◆ **Work request**: Each entry should be repeated exactly. Its pictures should not be.

◆ **Entries supplied**:
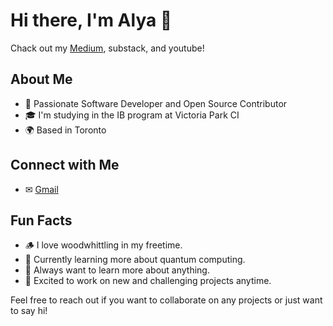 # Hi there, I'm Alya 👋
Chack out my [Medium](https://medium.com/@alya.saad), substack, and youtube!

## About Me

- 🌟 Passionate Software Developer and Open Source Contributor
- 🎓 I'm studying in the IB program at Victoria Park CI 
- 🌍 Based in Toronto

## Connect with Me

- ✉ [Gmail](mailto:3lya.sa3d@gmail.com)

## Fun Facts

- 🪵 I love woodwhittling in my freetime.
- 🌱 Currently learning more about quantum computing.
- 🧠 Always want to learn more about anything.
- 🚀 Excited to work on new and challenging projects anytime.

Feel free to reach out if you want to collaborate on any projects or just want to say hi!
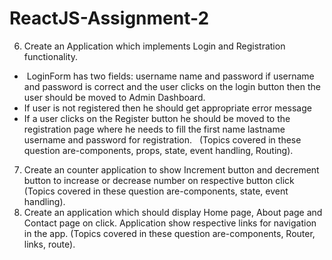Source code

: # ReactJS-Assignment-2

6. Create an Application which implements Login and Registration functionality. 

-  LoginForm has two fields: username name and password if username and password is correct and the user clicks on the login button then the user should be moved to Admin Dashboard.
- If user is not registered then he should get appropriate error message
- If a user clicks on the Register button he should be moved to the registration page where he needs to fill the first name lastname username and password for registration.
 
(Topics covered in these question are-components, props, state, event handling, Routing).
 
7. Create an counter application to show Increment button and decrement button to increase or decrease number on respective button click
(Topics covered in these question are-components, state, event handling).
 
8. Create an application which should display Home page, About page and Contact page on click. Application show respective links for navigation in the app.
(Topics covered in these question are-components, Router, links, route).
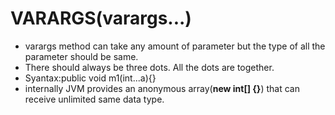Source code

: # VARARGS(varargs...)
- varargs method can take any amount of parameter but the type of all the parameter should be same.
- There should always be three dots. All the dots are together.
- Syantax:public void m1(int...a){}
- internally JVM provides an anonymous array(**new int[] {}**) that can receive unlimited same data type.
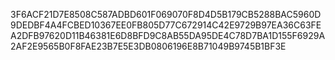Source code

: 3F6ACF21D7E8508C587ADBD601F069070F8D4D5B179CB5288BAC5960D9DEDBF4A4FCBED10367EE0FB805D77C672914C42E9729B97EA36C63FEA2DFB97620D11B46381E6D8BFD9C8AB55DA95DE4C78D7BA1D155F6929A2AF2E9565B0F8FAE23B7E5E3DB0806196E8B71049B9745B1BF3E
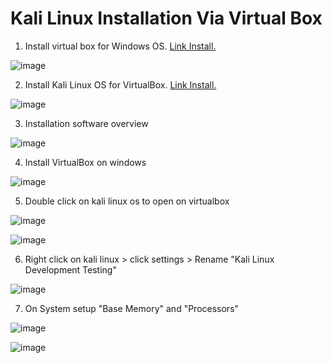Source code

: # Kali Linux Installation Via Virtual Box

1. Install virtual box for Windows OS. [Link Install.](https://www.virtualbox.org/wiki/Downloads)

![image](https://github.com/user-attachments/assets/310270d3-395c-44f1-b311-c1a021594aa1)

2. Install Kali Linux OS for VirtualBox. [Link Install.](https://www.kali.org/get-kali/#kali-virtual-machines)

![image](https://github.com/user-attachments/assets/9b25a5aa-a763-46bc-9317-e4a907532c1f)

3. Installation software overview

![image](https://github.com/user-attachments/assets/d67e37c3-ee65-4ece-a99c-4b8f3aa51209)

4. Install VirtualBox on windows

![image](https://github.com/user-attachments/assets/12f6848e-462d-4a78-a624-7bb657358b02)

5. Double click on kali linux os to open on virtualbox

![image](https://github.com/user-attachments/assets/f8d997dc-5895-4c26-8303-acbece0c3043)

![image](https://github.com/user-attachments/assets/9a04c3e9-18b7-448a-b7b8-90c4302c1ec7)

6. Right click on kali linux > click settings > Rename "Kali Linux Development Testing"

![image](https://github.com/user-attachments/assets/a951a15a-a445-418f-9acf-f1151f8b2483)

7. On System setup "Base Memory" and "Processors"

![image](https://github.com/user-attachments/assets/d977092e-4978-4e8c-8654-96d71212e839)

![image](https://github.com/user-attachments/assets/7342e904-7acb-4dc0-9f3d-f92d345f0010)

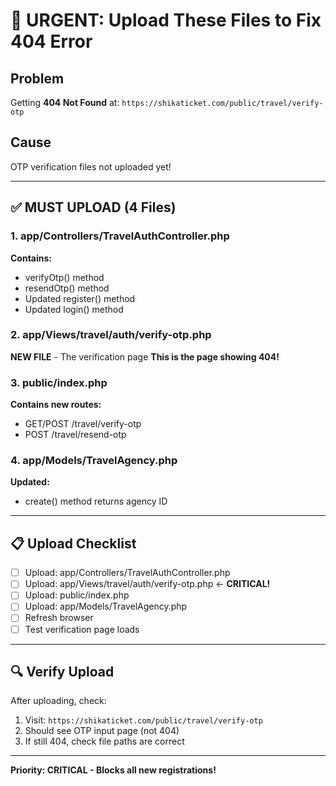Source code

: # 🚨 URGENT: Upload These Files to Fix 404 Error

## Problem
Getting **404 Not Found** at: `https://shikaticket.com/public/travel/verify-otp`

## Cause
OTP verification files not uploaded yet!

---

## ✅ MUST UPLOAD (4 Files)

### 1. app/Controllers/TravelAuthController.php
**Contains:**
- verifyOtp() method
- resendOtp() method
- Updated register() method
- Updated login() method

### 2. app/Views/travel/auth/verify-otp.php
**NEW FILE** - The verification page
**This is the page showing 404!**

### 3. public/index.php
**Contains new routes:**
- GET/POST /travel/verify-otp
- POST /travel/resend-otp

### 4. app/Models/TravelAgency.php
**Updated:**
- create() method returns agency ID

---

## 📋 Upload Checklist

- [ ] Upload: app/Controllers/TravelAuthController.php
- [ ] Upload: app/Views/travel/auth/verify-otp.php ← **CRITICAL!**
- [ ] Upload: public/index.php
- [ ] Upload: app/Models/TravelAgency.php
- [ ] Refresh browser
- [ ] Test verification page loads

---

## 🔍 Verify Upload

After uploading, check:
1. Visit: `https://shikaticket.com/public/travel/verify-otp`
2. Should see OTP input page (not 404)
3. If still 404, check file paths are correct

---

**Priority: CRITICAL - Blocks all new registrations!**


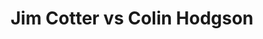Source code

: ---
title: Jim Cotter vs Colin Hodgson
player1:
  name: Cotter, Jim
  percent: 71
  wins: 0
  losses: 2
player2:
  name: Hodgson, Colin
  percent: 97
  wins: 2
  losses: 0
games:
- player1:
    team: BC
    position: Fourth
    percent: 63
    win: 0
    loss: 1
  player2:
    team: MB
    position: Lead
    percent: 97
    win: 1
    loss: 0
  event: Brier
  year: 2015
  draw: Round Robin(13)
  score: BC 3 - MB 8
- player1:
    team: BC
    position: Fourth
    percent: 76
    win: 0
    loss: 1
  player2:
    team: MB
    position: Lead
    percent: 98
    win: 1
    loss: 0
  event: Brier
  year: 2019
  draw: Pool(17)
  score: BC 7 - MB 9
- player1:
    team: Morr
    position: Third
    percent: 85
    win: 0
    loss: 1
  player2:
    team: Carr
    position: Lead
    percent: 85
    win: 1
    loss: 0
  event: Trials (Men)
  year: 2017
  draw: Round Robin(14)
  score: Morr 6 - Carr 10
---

◆ **Answer space**:
 # Hi there, I'm Alya 👋
Chack out my [Medium](https://medium.com/@alya.saad), substack, and youtube!

## About Me

- 🌟 Passionate Software Developer and Open Source Contributor
- 🎓 I'm studying in the IB program at Victoria Park CI 
- 🌍 Based in Toronto

## Connect with Me

- ✉ [Gmail](mailto:3lya.sa3d@gmail.com)

## Fun Facts

- 🪵 I love woodwhittling in my freetime.
- 🌱 Currently learning more about quantum computing.
- 🧠 Always want to learn more about anything.
- 🚀 Excited to work on new and challenging projects anytime.

Feel free to reach out if you want to collaborate on any projects or just want to say hi!
Source code

: # ReactJS-Assignment-2

6. Create an Application which implements Login and Registration functionality. 

-  LoginForm has two fields: username name and password if username and password is correct and the user clicks on the login button then the user should be moved to Admin Dashboard.
- If user is not registered then he should get appropriate error message
- If a user clicks on the Register button he should be moved to the registration page where he needs to fill the first name lastname username and password for registration.
 
(Topics covered in these question are-components, props, state, event handling, Routing).
 
7. Create an counter application to show Increment button and decrement button to increase or decrease number on respective button click
(Topics covered in these question are-components, state, event handling).
 
8. Create an application which should display Home page, About page and Contact page on click. Application show respective links for navigation in the app.
(Topics covered in these question are-components, Router, links, route).
Source code

: # VARARGS(varargs...)
- varargs method can take any amount of parameter but the type of all the parameter should be same.
- There should always be three dots. All the dots are together.
- Syantax:public void m1(int...a){}
- internally JVM provides an anonymous array(**new int[] {}**) that can receive unlimited same data type.
Source code

: 3F6ACF21D7E8508C587ADBD601F069070F8D4D5B179CB5288BAC5960D9DEDBF4A4FCBED10367EE0FB805D77C672914C42E9729B97EA36C63FEA2DFB97620D11B46381E6D8BFD9C8AB55DA95DE4C78D7BA1D155F6929A2AF2E9565B0F8FAE23B7E5E3DB0806196E8B71049B9745B1BF3E
Source code

: # Kali Linux Installation Via Virtual Box

1. Install virtual box for Windows OS. [Link Install.](https://www.virtualbox.org/wiki/Downloads)

![image](https://github.com/user-attachments/assets/310270d3-395c-44f1-b311-c1a021594aa1)

2. Install Kali Linux OS for VirtualBox. [Link Install.](https://www.kali.org/get-kali/#kali-virtual-machines)

![image](https://github.com/user-attachments/assets/9b25a5aa-a763-46bc-9317-e4a907532c1f)

3. Installation software overview

![image](https://github.com/user-attachments/assets/d67e37c3-ee65-4ece-a99c-4b8f3aa51209)

4. Install VirtualBox on windows

![image](https://github.com/user-attachments/assets/12f6848e-462d-4a78-a624-7bb657358b02)

5. Double click on kali linux os to open on virtualbox

![image](https://github.com/user-attachments/assets/f8d997dc-5895-4c26-8303-acbece0c3043)

![image](https://github.com/user-attachments/assets/9a04c3e9-18b7-448a-b7b8-90c4302c1ec7)

6. Right click on kali linux > click settings > Rename "Kali Linux Development Testing"

![image](https://github.com/user-attachments/assets/a951a15a-a445-418f-9acf-f1151f8b2483)

7. On System setup "Base Memory" and "Processors"

![image](https://github.com/user-attachments/assets/d977092e-4978-4e8c-8654-96d71212e839)

![image](https://github.com/user-attachments/assets/7342e904-7acb-4dc0-9f3d-f92d345f0010)

Source code

: # 🚨 URGENT: Upload These Files to Fix 404 Error

## Problem
Getting **404 Not Found** at: `https://shikaticket.com/public/travel/verify-otp`

## Cause
OTP verification files not uploaded yet!

---

## ✅ MUST UPLOAD (4 Files)

### 1. app/Controllers/TravelAuthController.php
**Contains:**
- verifyOtp() method
- resendOtp() method
- Updated register() method
- Updated login() method

### 2. app/Views/travel/auth/verify-otp.php
**NEW FILE** - The verification page
**This is the page showing 404!**

### 3. public/index.php
**Contains new routes:**
- GET/POST /travel/verify-otp
- POST /travel/resend-otp

### 4. app/Models/TravelAgency.php
**Updated:**
- create() method returns agency ID

---

## 📋 Upload Checklist

- [ ] Upload: app/Controllers/TravelAuthController.php
- [ ] Upload: app/Views/travel/auth/verify-otp.php ← **CRITICAL!**
- [ ] Upload: public/index.php
- [ ] Upload: app/Models/TravelAgency.php
- [ ] Refresh browser
- [ ] Test verification page loads

---

## 🔍 Verify Upload

After uploading, check:
1. Visit: `https://shikaticket.com/public/travel/verify-otp`
2. Should see OTP input page (not 404)
3. If still 404, check file paths are correct

---

**Priority: CRITICAL - Blocks all new registrations!**


Source code

: ---
title: Jim Cotter vs Colin Hodgson
player1:
  name: Cotter, Jim
  percent: 71
  wins: 0
  losses: 2
player2:
  name: Hodgson, Colin
  percent: 97
  wins: 2
  losses: 0
games:
- player1:
    team: BC
    position: Fourth
    percent: 63
    win: 0
    loss: 1
  player2:
    team: MB
    position: Lead
    percent: 97
    win: 1
    loss: 0
  event: Brier
  year: 2015
  draw: Round Robin(13)
  score: BC 3 - MB 8
- player1:
    team: BC
    position: Fourth
    percent: 76
    win: 0
    loss: 1
  player2:
    team: MB
    position: Lead
    percent: 98
    win: 1
    loss: 0
  event: Brier
  year: 2019
  draw: Pool(17)
  score: BC 7 - MB 9
- player1:
    team: Morr
    position: Third
    percent: 85
    win: 0
    loss: 1
  player2:
    team: Carr
    position: Lead
    percent: 85
    win: 1
    loss: 0
  event: Trials (Men)
  year: 2017
  draw: Round Robin(14)
  score: Morr 6 - Carr 10
---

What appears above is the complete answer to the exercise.